Taken from the 16th floor of the Jiaming Centre on Dongsanhuan.

The second photo was taken a few days later, after the pollution had cleared.

A photo showing Beijing on a blue sky day.

Amazing huh?

On bad days the air in Beijing would be almost soupy and thick with a dusty, tangy smell. My clothes (and my cat’s fur) absorbed this distinctive Beijing scent.

After two years in the capital I developed a sinus issues and spent my remaining two years snivelling into tissues. After being back home for a year, my nose is pretty much back to normal (not that London not is polluted either, but it’s considerably less polluted than Beijing).

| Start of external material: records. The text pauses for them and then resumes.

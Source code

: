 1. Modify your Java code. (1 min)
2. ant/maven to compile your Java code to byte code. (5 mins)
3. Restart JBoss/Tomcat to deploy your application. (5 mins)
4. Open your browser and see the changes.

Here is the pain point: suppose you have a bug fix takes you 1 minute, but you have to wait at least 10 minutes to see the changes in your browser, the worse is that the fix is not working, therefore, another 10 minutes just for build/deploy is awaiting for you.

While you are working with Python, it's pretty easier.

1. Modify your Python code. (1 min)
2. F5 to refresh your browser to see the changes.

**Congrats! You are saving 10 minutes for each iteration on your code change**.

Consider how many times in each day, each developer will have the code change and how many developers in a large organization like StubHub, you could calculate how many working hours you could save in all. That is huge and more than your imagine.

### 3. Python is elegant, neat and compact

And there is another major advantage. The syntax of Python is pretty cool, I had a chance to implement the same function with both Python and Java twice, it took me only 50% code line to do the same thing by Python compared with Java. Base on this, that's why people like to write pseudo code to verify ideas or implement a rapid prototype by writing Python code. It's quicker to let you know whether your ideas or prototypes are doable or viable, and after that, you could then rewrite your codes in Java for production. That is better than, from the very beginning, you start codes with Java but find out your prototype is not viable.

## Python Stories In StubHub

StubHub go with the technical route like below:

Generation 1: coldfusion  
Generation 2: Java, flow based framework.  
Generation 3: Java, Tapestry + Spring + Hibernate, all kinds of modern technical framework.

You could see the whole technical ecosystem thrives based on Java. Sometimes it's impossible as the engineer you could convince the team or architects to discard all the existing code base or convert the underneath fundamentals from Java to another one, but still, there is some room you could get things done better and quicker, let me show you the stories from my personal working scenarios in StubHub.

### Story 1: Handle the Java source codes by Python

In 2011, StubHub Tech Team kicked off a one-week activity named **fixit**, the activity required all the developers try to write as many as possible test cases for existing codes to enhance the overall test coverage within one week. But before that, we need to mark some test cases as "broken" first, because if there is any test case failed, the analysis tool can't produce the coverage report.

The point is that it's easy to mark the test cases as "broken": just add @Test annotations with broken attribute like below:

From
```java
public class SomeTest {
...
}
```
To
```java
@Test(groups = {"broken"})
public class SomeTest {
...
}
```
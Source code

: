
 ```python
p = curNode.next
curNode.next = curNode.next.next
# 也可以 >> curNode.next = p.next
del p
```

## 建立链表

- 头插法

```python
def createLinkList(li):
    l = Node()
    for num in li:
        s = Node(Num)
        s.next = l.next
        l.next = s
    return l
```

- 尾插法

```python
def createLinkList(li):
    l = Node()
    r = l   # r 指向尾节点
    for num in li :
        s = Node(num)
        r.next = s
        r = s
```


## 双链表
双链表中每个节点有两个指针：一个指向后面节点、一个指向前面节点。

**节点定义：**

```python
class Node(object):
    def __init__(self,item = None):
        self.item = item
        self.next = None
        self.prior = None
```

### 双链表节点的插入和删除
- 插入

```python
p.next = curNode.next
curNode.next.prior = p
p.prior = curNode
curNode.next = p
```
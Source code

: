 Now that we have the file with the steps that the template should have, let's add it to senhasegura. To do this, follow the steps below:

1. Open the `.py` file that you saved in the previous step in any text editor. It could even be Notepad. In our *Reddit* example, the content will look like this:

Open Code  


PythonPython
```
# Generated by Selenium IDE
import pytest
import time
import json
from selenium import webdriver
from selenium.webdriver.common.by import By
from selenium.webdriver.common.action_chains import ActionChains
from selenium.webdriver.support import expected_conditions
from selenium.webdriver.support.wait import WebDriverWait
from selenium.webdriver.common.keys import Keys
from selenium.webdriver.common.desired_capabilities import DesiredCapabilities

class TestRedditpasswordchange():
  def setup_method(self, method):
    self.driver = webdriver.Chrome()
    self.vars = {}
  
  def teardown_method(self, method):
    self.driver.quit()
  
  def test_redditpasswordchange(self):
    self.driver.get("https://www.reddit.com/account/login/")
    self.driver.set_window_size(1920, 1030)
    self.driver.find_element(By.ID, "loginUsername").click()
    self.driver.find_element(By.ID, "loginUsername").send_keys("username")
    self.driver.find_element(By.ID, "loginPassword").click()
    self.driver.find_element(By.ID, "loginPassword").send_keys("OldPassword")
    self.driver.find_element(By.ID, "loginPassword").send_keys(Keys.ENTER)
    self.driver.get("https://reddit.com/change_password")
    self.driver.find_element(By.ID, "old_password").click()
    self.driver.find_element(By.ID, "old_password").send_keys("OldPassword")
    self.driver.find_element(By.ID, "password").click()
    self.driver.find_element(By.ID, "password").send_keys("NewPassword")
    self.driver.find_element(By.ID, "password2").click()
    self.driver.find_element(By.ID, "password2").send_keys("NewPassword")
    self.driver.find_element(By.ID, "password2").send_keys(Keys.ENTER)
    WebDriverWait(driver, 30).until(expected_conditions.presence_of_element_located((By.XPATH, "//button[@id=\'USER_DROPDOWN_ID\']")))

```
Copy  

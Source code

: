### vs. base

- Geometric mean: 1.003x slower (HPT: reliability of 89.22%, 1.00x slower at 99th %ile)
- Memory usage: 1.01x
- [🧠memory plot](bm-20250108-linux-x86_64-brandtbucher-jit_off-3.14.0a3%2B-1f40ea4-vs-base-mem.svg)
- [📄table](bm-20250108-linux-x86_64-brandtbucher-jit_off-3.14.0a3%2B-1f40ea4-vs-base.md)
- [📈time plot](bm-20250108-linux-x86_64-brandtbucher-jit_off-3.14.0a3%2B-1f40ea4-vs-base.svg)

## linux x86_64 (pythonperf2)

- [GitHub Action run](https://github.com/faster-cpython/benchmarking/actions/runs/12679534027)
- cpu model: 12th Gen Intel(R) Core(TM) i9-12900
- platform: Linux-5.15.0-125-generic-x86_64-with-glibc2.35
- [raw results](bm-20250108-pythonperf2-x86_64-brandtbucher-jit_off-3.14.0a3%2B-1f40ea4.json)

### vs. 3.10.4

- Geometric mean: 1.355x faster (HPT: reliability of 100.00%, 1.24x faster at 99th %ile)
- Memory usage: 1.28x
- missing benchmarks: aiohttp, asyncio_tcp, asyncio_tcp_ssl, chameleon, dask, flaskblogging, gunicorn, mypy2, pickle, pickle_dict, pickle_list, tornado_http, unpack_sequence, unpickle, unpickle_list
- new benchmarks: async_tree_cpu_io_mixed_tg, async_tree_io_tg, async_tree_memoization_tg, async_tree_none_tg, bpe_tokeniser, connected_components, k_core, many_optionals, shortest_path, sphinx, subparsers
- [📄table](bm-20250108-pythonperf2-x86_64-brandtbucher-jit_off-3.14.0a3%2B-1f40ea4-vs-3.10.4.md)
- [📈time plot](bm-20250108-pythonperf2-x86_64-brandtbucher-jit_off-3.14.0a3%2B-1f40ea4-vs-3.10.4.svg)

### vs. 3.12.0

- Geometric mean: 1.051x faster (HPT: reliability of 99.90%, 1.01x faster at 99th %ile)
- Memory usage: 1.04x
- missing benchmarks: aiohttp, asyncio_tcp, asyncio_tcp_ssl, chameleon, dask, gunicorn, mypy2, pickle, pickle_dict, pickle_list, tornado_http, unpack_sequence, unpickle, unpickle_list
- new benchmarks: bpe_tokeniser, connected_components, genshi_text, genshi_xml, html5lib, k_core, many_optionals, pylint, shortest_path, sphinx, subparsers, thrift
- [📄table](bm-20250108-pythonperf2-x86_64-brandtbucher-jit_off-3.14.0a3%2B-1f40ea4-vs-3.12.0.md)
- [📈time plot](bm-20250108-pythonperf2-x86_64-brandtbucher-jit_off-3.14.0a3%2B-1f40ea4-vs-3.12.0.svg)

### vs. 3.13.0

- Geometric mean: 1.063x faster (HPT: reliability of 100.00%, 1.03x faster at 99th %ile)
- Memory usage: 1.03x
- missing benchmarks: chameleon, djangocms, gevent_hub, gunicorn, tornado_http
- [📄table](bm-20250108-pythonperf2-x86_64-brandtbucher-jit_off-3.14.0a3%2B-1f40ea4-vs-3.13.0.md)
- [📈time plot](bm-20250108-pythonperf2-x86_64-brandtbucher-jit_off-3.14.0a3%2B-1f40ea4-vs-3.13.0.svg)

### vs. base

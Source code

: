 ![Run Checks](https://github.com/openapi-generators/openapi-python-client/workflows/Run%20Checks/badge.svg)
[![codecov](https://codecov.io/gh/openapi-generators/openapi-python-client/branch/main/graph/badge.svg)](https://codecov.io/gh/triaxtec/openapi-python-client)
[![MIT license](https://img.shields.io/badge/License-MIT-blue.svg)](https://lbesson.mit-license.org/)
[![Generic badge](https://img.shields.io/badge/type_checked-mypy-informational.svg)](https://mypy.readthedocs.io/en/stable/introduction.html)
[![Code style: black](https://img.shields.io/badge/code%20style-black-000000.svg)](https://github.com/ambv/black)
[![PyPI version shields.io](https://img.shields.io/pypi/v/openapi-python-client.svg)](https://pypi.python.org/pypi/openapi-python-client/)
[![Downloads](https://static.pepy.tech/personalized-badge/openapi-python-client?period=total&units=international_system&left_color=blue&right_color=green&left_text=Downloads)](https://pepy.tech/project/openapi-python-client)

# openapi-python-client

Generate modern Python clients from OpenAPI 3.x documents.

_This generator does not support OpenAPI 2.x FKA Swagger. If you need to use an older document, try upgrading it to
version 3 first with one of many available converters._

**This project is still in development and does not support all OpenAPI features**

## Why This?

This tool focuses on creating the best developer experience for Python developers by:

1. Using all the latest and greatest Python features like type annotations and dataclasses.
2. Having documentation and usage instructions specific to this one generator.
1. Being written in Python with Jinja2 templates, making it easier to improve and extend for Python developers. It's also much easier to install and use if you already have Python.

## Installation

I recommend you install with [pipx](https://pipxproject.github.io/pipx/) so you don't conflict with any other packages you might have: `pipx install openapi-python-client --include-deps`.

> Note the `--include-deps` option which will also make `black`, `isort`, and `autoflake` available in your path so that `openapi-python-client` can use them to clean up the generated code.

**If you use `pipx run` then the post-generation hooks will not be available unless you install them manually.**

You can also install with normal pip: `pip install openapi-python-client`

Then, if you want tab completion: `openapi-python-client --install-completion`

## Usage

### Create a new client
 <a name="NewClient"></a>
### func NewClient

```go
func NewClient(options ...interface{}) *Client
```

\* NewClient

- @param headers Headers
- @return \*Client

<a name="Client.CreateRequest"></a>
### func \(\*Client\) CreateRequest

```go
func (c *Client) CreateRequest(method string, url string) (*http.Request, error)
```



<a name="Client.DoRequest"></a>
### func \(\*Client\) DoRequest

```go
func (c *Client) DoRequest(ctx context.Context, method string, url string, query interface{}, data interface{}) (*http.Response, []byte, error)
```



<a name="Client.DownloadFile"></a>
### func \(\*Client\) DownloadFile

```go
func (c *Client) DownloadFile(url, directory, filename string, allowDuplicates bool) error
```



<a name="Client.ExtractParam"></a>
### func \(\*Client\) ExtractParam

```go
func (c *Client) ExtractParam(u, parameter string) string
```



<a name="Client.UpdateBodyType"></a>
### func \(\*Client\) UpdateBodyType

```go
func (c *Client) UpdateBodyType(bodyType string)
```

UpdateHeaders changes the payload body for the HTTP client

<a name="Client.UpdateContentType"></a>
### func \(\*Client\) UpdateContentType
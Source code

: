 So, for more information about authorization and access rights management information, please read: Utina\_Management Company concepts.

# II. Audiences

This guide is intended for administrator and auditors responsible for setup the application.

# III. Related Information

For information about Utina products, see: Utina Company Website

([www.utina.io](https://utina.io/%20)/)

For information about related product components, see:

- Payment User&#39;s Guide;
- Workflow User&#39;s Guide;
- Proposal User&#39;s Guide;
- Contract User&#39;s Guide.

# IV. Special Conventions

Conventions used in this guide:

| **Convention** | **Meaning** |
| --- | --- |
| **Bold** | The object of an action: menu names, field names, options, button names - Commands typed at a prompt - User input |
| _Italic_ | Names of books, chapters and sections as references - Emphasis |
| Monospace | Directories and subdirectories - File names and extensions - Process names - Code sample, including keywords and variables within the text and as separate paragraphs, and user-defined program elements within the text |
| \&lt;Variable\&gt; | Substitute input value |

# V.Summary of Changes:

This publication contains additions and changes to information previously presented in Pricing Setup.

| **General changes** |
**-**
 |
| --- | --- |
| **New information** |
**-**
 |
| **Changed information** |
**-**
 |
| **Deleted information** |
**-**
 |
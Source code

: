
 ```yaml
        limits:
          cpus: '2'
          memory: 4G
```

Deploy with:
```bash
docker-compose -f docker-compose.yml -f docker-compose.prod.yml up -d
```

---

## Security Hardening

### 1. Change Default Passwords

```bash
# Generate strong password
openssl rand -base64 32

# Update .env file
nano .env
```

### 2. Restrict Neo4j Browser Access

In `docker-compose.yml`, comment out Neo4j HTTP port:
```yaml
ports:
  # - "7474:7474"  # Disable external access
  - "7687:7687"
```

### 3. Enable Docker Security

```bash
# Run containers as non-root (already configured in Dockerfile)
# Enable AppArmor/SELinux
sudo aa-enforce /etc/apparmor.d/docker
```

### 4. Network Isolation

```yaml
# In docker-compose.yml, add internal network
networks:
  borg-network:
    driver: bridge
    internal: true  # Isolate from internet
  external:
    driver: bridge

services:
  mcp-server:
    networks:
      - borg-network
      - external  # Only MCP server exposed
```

For a long time, the Chinese government insisted on referring to the pollution as fog and its Ministry of Environmental Protection gave out suspiciously low air-quality readings, whichwere somewhat conflicting with the alarmingly high readings released by the US embassy situated in downtown Beijing (very near to where I used to live).

However, the discrepancies between the two sets of readings were thrust into the limelight following the handy China Air Pollution Index app that displays real time air quality readings from the US Embassy in Beijing and the Ministry of Environmental Protection.

A screenshot showing beijing air quality readings

In February 2012, CNN’s Beijing-based Anchor, Steve Jiang, tweeted this screenshot from the China Air Pollution Index app. Source.

Coincidentally, the Ministry of Environmental Protection started releasing more accurate air quality readings.

More recently, the Chinese government has actually started referring to the suffocating grey haze that can cover the city for days as smog and the authorities have embarked on a wide range of strategies to improve air pollution in response to public outcry, but it will take time for improvements to show.

While there are oodles of things I miss about China, the pollution certainly isn’t one.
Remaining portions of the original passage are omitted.